Given records Start Marker
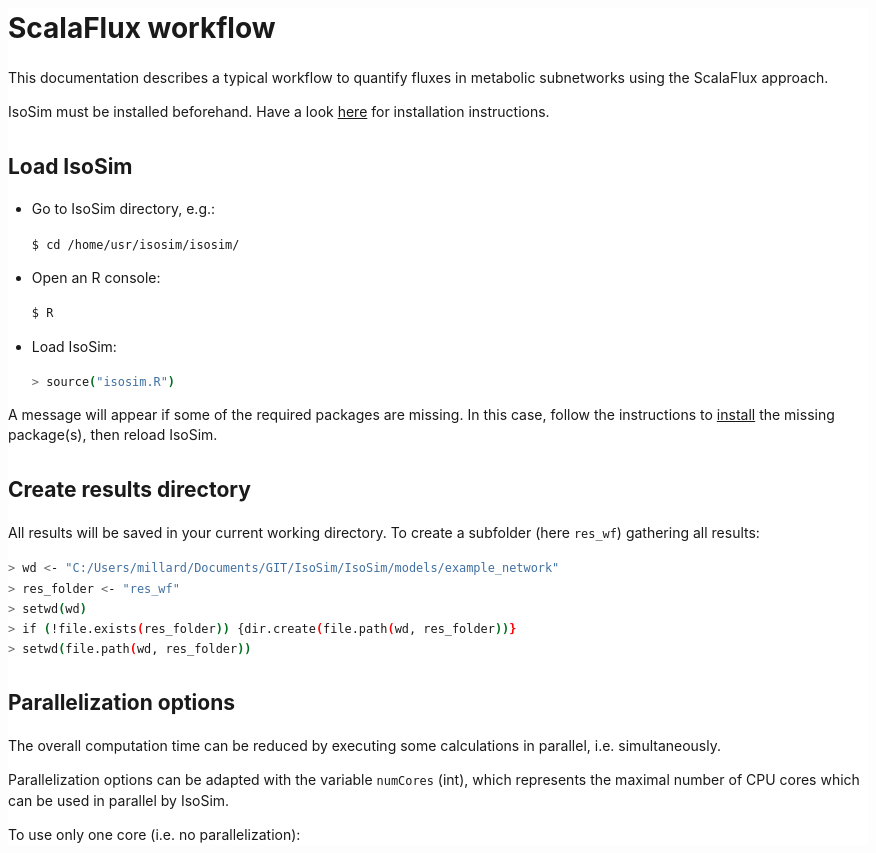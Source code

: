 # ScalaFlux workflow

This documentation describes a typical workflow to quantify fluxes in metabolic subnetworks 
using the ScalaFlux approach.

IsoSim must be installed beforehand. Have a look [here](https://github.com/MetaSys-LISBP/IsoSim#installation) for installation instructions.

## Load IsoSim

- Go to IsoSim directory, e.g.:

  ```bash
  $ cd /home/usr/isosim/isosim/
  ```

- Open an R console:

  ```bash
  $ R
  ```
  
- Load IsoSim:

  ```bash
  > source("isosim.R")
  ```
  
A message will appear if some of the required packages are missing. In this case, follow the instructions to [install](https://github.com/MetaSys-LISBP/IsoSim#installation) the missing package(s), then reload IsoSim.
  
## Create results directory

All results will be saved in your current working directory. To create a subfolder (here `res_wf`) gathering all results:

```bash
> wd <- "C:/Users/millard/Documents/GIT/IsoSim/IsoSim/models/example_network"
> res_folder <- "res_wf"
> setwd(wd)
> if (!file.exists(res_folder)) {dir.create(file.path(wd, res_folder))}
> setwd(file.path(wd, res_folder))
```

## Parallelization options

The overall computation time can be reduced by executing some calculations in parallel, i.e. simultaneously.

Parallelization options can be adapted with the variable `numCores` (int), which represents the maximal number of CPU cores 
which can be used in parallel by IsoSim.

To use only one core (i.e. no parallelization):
Given records End Marker
When the line with "- Open an R" is reached in the data above, begin copying, and stop after the line with "Parallelization options can"; copy each line exactly, both ends included.

- Open an R console:

  ```bash
  $ R
  ```
  
- Load IsoSim:

  ```bash
  > source("isosim.R")
  ```
  
A message will appear if some of the required packages are missing. In this case, follow the instructions to [install](https://github.com/MetaSys-LISBP/IsoSim#installation) the missing package(s), then reload IsoSim.
  
## Create results directory

All results will be saved in your current working directory. To create a subfolder (here `res_wf`) gathering all results:

```bash
> wd <- "C:/Users/millard/Documents/GIT/IsoSim/IsoSim/models/example_network"
> res_folder <- "res_wf"
> setwd(wd)
> if (!file.exists(res_folder)) {dir.create(file.path(wd, res_folder))}
> setwd(file.path(wd, res_folder))
```

## Parallelization options

The overall computation time can be reduced by executing some calculations in parallel, i.e. simultaneously.

Parallelization options can be adapted with the variable `numCores` (int), which represents the maximal number of CPU cores 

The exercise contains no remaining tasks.